Evet, onlar, öyle bir sevdaya baş koymuşlar ki bundan başka hiçbir hayalin gözlerine girmesine müsaade etmezler… Giren insanlar da onlardan olamaz zaten. Bu, iç murakabesini tam yapmış olmanın, omuzlarına aldıkları mukaddes emanetlerin değerini bilmenin ifadesidir. Cenâb-ı Hakk’a yönelme ve kullukta derinleşme, diğer yandan da inandığı değerleri başkalarına duyurabilme istikametinde olağanüstü bir performans ortaya koymanın adıdır.
Hani, yine Hz. Ömer (r.a) arkadaşlarıyla bir yerden geçiyordu. Orada sakalları uzun, iki büklüm, bembeyaz saçlarıyla yaşlı bir insan duruyordu. Onu görünce, Hz. Ömer’in dizlerinin bağı çözülmüş, iki büklüm olmuş ve hıçkıra hıçkıra ağlamaya başlamıştı. Yanındakiler hayret içinde:
'Niye ağlıyorsun ya Emire'l-Mü'minîn?' diye sorduklarında, o mealen:
‘Yaşlanmış, beli bükülmüş; ama hâlâ insanlığı kurtuluş sahiline götüren ve kaptanlığını bizzat Hz. Muhammed'in (sav) yaptığı gemiye binememiş.' cevabını vermişti.
Hz. Ömer’in ağladığı o insanlara, bu Kara Sevdalılar da ağlıyorlar. Sahip oldukları değerler manzumesini bütün insanlığı kucaklayacak bir mefkureye dönüştürmüşler. Asırlardır mefkuresizlikten ve ufuksuzluktan bunalmış olan insanlığa cihan değerinde bir sevda sunuyorlar.
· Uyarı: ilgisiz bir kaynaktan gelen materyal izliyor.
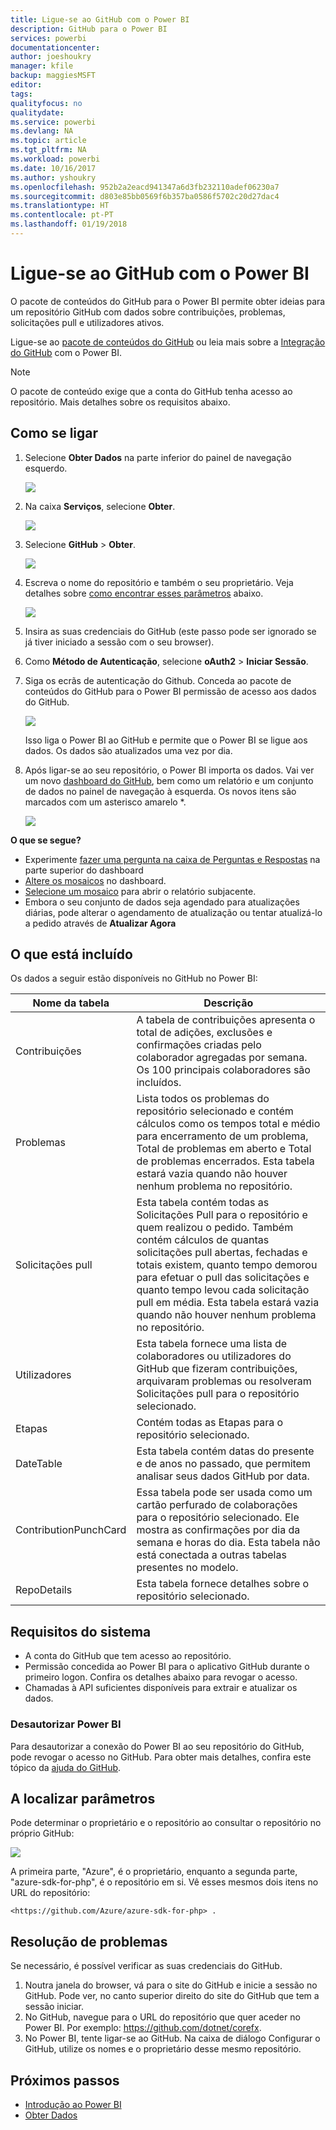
 ```yaml
---
title: Ligue-se ao GitHub com o Power BI
description: GitHub para o Power BI
services: powerbi
documentationcenter: 
author: joeshoukry
manager: kfile
backup: maggiesMSFT
editor: 
tags: 
qualityfocus: no
qualitydate: 
ms.service: powerbi
ms.devlang: NA
ms.topic: article
ms.tgt_pltfrm: NA
ms.workload: powerbi
ms.date: 10/16/2017
ms.author: yshoukry
ms.openlocfilehash: 952b2a2eacd941347a6d3fb232110adef06230a7
ms.sourcegitcommit: d803e85bb0569f6b357ba0586f5702c20d27dac4
ms.translationtype: HT
ms.contentlocale: pt-PT
ms.lasthandoff: 01/19/2018
---
```

# <a name="connect-to-github-with-power-bi"></a>Ligue-se ao GitHub com o Power BI
O pacote de conteúdos do GitHub para o Power BI permite obter ideias para um repositório GitHub com dados sobre contribuições, problemas, solicitações pull e utilizadores ativos.

Ligue-se ao [pacote de conteúdos do GitHub](https://app.powerbi.com/getdata/services/github) ou leia mais sobre a [Integração do GitHub](https://powerbi.microsoft.com/integrations/github) com o Power BI.

>[!NOTE]
>O pacote de conteúdo exige que a conta do GitHub tenha acesso ao repositório. Mais detalhes sobre os requisitos abaixo.

## <a name="how-to-connect"></a>Como se ligar
1. Selecione **Obter Dados** na parte inferior do painel de navegação esquerdo.
   
   ![](media/service-connect-to-github/pbi_getdata.png) 
2. Na caixa **Serviços**, selecione **Obter**.
   
   ![](media/service-connect-to-github/pbi_get_services.png) 
3. Selecione **GitHub** \> **Obter**.
   
   ![](media/service-connect-to-github/github.png)
4. Escreva o nome do repositório e também o seu proprietário. Veja detalhes sobre [como encontrar esses parâmetros](#FindingParams) abaixo.
   
   ![](media/service-connect-to-github/pbi_github1.png)
5. Insira as suas credenciais do GitHub (este passo pode ser ignorado se já tiver iniciado a sessão com o seu browser). 
6. Como **Método de Autenticação**, selecione **oAuth2** \> **Iniciar Sessão**. 
7. Siga os ecrãs de autenticação do Github. Conceda ao pacote de conteúdos do GitHub para o Power BI permissão de acesso aos dados do GitHub.
   
   ![](media/service-connect-to-github/github_authorize.png)
   
   Isso liga o Power BI ao GitHub e permite que o Power BI se ligue aos dados.  Os dados são atualizados uma vez por dia.
8. Após ligar-se ao seu repositório, o Power BI importa os dados. Vai ver um novo [dashboard do GitHub](https://powerbi.microsoft.com/integrations/github), bem como um relatório e um conjunto de dados no painel de navegação à esquerda. Os novos itens são marcados com um asterisco amarelo \*.
   
   ![](media/service-connect-to-github/pbi_githubdash.png)

**O que se segue?**

* Experimente [fazer uma pergunta na caixa de Perguntas e Respostas](power-bi-q-and-a.md) na parte superior do dashboard
* [Altere os mosaicos](service-dashboard-edit-tile.md) no dashboard.
* [Selecione um mosaico](service-dashboard-tiles.md) para abrir o relatório subjacente.
* Embora o seu conjunto de dados seja agendado para atualizações diárias, pode alterar o agendamento de atualização ou tentar atualizá-lo a pedido através de **Atualizar Agora**

## <a name="whats-included"></a>O que está incluído
Os dados a seguir estão disponíveis no GitHub no Power BI:     

| Nome da tabela | Descrição |
| --- | --- |
| Contribuições |A tabela de contribuições apresenta o total de adições, exclusões e confirmações criadas pelo colaborador agregadas por semana. Os 100 principais colaboradores são incluídos. |
| Problemas |Lista todos os problemas do repositório selecionado e contém cálculos como os tempos total e médio para encerramento de um problema, Total de problemas em aberto e Total de problemas encerrados. Esta tabela estará vazia quando não houver nenhum problema no repositório. |
| Solicitações pull |Esta tabela contém todas as Solicitações Pull para o repositório e quem realizou o pedido. Também contém cálculos de quantas solicitações pull abertas, fechadas e totais existem, quanto tempo demorou para efetuar o pull das solicitações e quanto tempo levou cada solicitação pull em média. Esta tabela estará vazia quando não houver nenhum problema no repositório. |
| Utilizadores |Esta tabela fornece uma lista de colaboradores ou utilizadores do GitHub que fizeram contribuições, arquivaram problemas ou resolveram Solicitações pull para o repositório selecionado. |
| Etapas |Contém todas as Etapas para o repositório selecionado. |
| DateTable |Esta tabela contém datas do presente e de anos no passado, que permitem analisar seus dados GitHub por data. |
| ContributionPunchCard |Essa tabela pode ser usada como um cartão perfurado de colaborações para o repositório selecionado. Ele mostra as confirmações por dia da semana e horas do dia. Esta tabela não está conectada a outras tabelas presentes no modelo. |
| RepoDetails |Esta tabela fornece detalhes sobre o repositório selecionado. |

## <a name="system-requirements"></a>Requisitos do sistema
* A conta do GitHub que tem acesso ao repositório.  
* Permissão concedida ao Power BI para o aplicativo GitHub durante o primeiro logon. Confira os detalhes abaixo para revogar o acesso.  
* Chamadas à API suficientes disponíveis para extrair e atualizar os dados.  

### <a name="de-authorize-power-bi"></a>Desautorizar Power BI
Para desautorizar a conexão do Power BI ao seu repositório do GitHub, pode revogar o acesso no GitHub. Para obter mais detalhes, confira este tópico da [ajuda do GitHub](https://help.github.com/articles/keeping-your-ssh-keys-and-application-access-tokens-safe/#reviewing-your-authorized-applications-oauth).

<a name="FindingParams"></a>

## <a name="finding-parameters"></a>A localizar parâmetros
Pode determinar o proprietário e o repositório ao consultar o repositório no próprio GitHub:

![](media/service-connect-to-github/github_ownerrepo.png)

A primeira parte, "Azure", é o proprietário, enquanto a segunda parte, "azure-sdk-for-php", é o repositório em si.  Vê esses mesmos dois itens no URL do repositório:

    <https://github.com/Azure/azure-sdk-for-php> .

## <a name="troubleshooting"></a>Resolução de problemas
Se necessário, é possível verificar as suas credenciais do GitHub.  

1. Noutra janela do browser, vá para o site do GitHub e inicie a sessão no GitHub. Pode ver, no canto superior direito do site do GitHub que tem a sessão iniciar.    
2. No GitHub, navegue para o URL do repositório que quer aceder no Power BI. Por exemplo: https://github.com/dotnet/corefx.  
3. No Power BI, tente ligar-se ao GitHub. Na caixa de diálogo Configurar o GitHub, utilize os nomes e o proprietário desse mesmo repositório.  

## <a name="next-steps"></a>Próximos passos
* [Introdução ao Power BI](service-get-started.md)
* [Obter Dados](service-get-data.md)

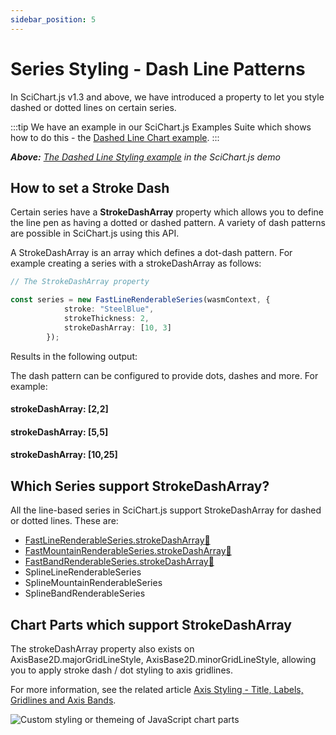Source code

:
 ```yaml
---
sidebar_position: 5
---
```


# Series Styling - Dash Line Patterns

In SciChart.js v1.3 and above, we have introduced a property to let you style dashed or dotted lines on certain series.

:::tip
We have an example in our SciChart.js Examples Suite which shows how to do this - the [Dashed Line Chart example](https://demo.scichart.com/javascript-dashed-line-chart).
:::

<CenteredImageWrapper
    src="/images/Styling_DashedLineStylingExampleJavascript.png"
/>

_**Above:**_ [_The Dashed Line Styling example_](https://demo.scichart.com/javascript-dashed-line-chart) _in the SciChart.js demo_

How to set a Stroke Dash
------------------------

Certain series have a **StrokeDashArray** property which allows you to define the line pen as having a dotted or dashed pattern. A variety of dash patterns are possible in SciChart.js using this API.

A StrokeDashArray is an array which defines a dot-dash pattern. For example creating a series with a strokeDashArray as follows:

```ts
// The StrokeDashArray property

const series = new FastLineRenderableSeries(wasmContext, {
            stroke: "SteelBlue",
            strokeThickness: 2,
            strokeDashArray: [10, 3]
        });
```

Results in the following output:

<CenteredImageWrapper
    src="/images/Styling_DashedLine_10_3.png"
/>

The dash pattern can be configured to provide dots, dashes and more. For example:

#### strokeDashArray: \[2,2\]

<CenteredImageWrapper
    src="/images/Styling_DashedLine_2_2.png"
/>

#### strokeDashArray: \[5,5\]

<CenteredImageWrapper
    src="/images/Styling_DashedLine_5_5.png"
/>

#### strokeDashArray: \[10,25\]

<CenteredImageWrapper
    src="/images/Styling_DashedLine_10_25.png"
/>

Which Series support StrokeDashArray?
-------------------------------------

All the line-based series in SciChart.js support StrokeDashArray for dashed or dotted lines. These are:

*   [FastLineRenderableSeries.strokeDashArray:blue_book:](https://www.scichart.com/documentation/js/current/typedoc/classes/fastlinerenderableseries.html#strokedasharray)
*   [FastMountainRenderableSeries.strokeDashArray:blue_book:](https://www.scichart.com/documentation/js/current/typedoc/classes/fastmountainrenderableseries.html#strokedasharray)
*   [FastBandRenderableSeries.strokeDashArray:blue_book:](https://www.scichart.com/documentation/js/current/typedoc/classes/fastbandrenderableseries.html#strokedasharray)
*   SplineLineRenderableSeries
*   SplineMountainRenderableSeries
*   SplineBandRenderableSeries

Chart Parts which support StrokeDashArray
-----------------------------------------

The strokeDashArray property also exists on AxisBase2D.majorGridLineStyle, AxisBase2D.minorGridLineStyle, allowing you to apply stroke dash / dot styling to axis gridlines.

For more information, see the related article [Axis Styling - Title, Labels, Gridlines and Axis Bands](/2d-charts/axis-api/axis-styling/title-labels-gridlines-axis-band-style/index.md).

![Custom styling or themeing of JavaScript chart parts](/images/Axis_styling.png)
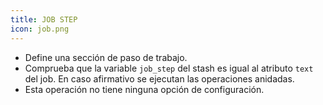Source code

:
 ```yaml
---
title: JOB STEP
icon: job.png
---
```

* Define una sección de paso de trabajo.
* Comprueba que la variable `job_step` del stash es igual al atributo `text` del job. En caso afirmativo se ejecutan las operaciones anidadas.
* Esta operación no tiene ninguna opción de configuración.

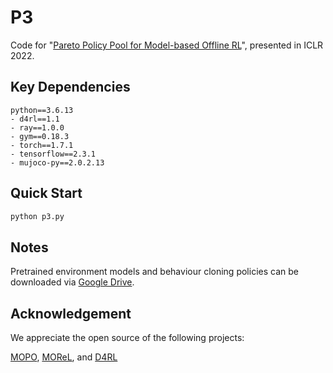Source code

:# P3
Code for "[Pareto Policy Pool for Model-based Offline RL](https://openreview.net/forum?id=OqcZu8JIIzS)", presented in ICLR 2022.

## Key Dependencies
```console
python==3.6.13
- d4rl==1.1
- ray==1.0.0
- gym==0.18.3
- torch==1.7.1
- tensorflow==2.3.1
- mujoco-py==2.0.2.13
```

## Quick Start
```python
python p3.py
```

## Notes
Pretrained environment models and behaviour cloning policies can be downloaded via [Google Drive](https://drive.google.com/file/d/1FMEKlmO8rGYS8-qsKHzOAsL4bsz-Os_j/view?usp=share_link).

## Acknowledgement
We appreciate the open source of the following projects:

[MOPO](https://github.com/tianheyu927/mopo), [MOReL](https://github.com/aravindr93/mjrl/tree/v2/projects/morel), and [D4RL](https://github.com/Farama-Foundation/D4RL)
Sahabeyi görenler, onları “Ruhbanun filleyl ve fursânun finnehâr” sözüyle anlatıyorlardı. Yani onlar, gecelerini ibadet ü tâatle geçiriyor, gündüzleri ise çarşının yiğitleri olarak önemli performans ortaya koyuyorlardı. Onların baş koydukları davaya gönülden inanmış günümüzün yiğitleri de daima muhasebelerini yapıyorlar, yalvarıp yakarıyorlar Rabb’lerine…döküyorlar içlerini. Havf ve reca arasında bir hayatı tercih etmişler… Darbeyle, eşkıyalıkla işleri olmaz onların… kulak verin bakın ne diyorlar:
"Ey Rabb-i Rahim’im ve Halık-ı Kerim’im!
Ömrüm ve gençliğimin meyveleri olarak elimde elem veren günahlar, kederler, dalalete götüren vesveseler kaldı. Bu ağır yükümle, hastalıklı kalbimle ve mahcup yüzümle kabre yaklaşıyorum.
"Kabir, ahiret menzillerinin birinci menzilidir. Kişi ondan kurtulabilirse, ondan sonrakiler daha kolaydır. Ondan kurtulamazsa ondan sonrakiler bundan daha zordur, daha şiddetlidir." (Tirmizi, zühd 5; ibni Mace, zühd 32; Ahmed ibni Hanbel, el-Müsned 1/63).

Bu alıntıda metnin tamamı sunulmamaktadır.